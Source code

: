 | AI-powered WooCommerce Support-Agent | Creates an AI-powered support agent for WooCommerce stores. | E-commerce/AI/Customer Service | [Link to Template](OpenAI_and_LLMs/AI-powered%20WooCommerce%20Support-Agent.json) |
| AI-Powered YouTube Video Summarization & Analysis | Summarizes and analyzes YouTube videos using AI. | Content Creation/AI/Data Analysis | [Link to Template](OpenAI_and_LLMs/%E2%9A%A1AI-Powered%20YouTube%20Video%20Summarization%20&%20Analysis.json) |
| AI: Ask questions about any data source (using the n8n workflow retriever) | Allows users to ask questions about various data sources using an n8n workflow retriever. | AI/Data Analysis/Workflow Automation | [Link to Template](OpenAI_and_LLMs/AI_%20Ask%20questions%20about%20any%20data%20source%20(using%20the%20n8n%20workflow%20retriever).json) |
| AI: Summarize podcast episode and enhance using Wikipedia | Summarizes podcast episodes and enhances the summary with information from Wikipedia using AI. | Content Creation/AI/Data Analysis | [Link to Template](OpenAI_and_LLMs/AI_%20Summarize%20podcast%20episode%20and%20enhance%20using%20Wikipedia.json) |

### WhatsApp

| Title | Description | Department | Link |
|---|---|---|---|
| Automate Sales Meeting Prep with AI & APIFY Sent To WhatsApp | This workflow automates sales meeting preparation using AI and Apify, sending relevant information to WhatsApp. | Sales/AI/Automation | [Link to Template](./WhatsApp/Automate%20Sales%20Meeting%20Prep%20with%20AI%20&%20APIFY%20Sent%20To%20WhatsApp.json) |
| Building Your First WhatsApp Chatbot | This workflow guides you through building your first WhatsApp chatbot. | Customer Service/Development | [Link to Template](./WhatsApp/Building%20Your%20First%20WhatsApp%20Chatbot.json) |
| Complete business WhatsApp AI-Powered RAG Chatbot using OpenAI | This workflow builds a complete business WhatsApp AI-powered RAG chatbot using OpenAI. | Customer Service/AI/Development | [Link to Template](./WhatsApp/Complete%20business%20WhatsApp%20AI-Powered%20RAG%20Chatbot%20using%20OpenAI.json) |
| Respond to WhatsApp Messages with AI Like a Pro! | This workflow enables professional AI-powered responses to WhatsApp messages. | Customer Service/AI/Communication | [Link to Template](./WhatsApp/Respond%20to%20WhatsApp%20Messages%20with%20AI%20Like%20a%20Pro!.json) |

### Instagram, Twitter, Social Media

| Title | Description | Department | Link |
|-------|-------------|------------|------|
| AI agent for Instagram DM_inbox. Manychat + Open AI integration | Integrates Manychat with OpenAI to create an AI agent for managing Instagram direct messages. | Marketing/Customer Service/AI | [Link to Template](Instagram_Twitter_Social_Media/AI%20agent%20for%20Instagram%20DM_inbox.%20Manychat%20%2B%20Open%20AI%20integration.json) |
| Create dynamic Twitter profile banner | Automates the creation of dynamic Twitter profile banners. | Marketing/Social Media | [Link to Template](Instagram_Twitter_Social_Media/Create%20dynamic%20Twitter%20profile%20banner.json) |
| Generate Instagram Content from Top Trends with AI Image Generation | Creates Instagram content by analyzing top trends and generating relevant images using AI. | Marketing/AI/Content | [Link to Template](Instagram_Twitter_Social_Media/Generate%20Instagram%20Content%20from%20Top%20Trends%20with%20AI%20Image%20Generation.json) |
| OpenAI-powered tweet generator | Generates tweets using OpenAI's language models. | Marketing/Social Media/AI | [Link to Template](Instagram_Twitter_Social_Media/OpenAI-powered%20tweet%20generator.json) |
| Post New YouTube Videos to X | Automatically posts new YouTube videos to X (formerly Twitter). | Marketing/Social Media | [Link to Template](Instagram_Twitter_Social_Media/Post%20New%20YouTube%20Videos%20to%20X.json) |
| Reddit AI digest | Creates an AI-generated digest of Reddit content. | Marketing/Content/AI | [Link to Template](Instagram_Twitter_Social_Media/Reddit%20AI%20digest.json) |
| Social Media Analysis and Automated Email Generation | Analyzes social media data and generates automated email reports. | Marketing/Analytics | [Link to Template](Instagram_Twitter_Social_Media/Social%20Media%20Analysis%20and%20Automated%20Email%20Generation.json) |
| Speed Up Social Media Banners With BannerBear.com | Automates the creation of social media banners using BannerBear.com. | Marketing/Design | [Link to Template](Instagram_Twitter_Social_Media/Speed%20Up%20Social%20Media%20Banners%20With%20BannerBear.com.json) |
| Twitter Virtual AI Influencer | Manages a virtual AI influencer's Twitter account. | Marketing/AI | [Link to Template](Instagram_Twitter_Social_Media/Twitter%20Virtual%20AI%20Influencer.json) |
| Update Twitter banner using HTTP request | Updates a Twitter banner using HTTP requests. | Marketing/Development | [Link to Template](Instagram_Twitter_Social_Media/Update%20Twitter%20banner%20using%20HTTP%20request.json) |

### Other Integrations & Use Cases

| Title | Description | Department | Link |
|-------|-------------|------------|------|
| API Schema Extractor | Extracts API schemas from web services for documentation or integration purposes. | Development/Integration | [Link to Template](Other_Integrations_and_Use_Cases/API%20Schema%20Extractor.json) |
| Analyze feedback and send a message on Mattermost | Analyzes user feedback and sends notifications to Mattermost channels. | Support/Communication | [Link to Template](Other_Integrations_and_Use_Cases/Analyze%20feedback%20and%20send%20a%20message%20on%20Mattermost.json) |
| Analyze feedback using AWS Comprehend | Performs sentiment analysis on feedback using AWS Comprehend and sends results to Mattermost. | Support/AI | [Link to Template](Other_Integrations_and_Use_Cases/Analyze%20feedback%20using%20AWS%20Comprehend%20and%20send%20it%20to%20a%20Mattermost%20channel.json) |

◆ ◆ ◆ ◆ ◆ ◆ ◆

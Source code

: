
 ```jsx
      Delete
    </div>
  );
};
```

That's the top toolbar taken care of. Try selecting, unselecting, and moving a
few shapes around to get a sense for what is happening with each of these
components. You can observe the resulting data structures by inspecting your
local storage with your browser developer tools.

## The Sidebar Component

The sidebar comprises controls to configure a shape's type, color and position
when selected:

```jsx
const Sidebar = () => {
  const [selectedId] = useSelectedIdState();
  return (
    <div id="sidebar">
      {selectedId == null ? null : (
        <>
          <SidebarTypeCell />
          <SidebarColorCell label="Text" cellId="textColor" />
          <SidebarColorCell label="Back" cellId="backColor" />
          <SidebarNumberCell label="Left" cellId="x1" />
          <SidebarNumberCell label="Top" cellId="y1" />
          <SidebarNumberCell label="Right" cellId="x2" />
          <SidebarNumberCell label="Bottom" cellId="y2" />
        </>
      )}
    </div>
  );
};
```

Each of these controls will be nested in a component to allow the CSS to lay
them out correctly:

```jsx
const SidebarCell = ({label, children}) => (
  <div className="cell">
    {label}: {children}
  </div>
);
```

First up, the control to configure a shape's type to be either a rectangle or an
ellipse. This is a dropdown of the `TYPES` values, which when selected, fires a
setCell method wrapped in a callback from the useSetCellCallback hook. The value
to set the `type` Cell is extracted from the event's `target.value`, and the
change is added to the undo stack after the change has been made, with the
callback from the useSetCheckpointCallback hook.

◆ ◆ ◆ ◆ ◆ ◆ ◆

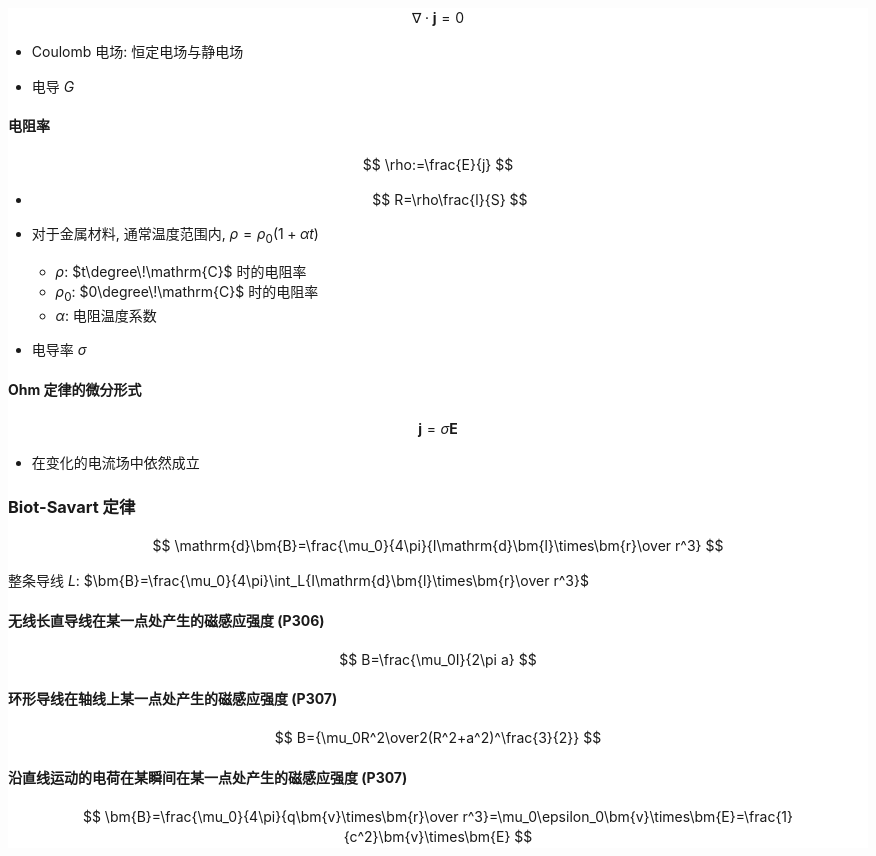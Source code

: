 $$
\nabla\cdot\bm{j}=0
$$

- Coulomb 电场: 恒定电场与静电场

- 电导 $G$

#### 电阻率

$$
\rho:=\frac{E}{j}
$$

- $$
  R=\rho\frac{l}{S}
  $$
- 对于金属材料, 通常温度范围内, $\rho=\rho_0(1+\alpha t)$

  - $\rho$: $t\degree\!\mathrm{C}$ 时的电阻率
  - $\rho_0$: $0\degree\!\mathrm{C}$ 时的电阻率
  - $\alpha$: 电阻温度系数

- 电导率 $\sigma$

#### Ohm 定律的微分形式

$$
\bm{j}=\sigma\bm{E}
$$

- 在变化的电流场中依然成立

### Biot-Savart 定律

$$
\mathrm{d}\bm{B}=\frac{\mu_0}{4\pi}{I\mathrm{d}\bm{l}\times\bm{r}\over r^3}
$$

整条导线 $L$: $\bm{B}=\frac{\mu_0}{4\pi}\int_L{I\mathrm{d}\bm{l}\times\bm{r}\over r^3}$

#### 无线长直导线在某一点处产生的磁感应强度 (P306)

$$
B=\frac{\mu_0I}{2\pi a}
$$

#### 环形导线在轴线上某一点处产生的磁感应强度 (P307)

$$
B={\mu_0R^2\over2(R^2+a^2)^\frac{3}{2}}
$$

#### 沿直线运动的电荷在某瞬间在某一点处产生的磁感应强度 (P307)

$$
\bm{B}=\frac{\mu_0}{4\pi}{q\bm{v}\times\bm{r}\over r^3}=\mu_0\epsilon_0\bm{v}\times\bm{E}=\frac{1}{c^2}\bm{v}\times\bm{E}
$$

◆ ◆ ◆ ◆ ◆ ◆ ◆

■ WHAT TO WORK ON
From the data above, gather every line that includes the word "const".

■ TASK SOLUTION
const Sidebar = () => {
  const [selectedId] = useSelectedIdState();
const SidebarCell = ({label, children}) => (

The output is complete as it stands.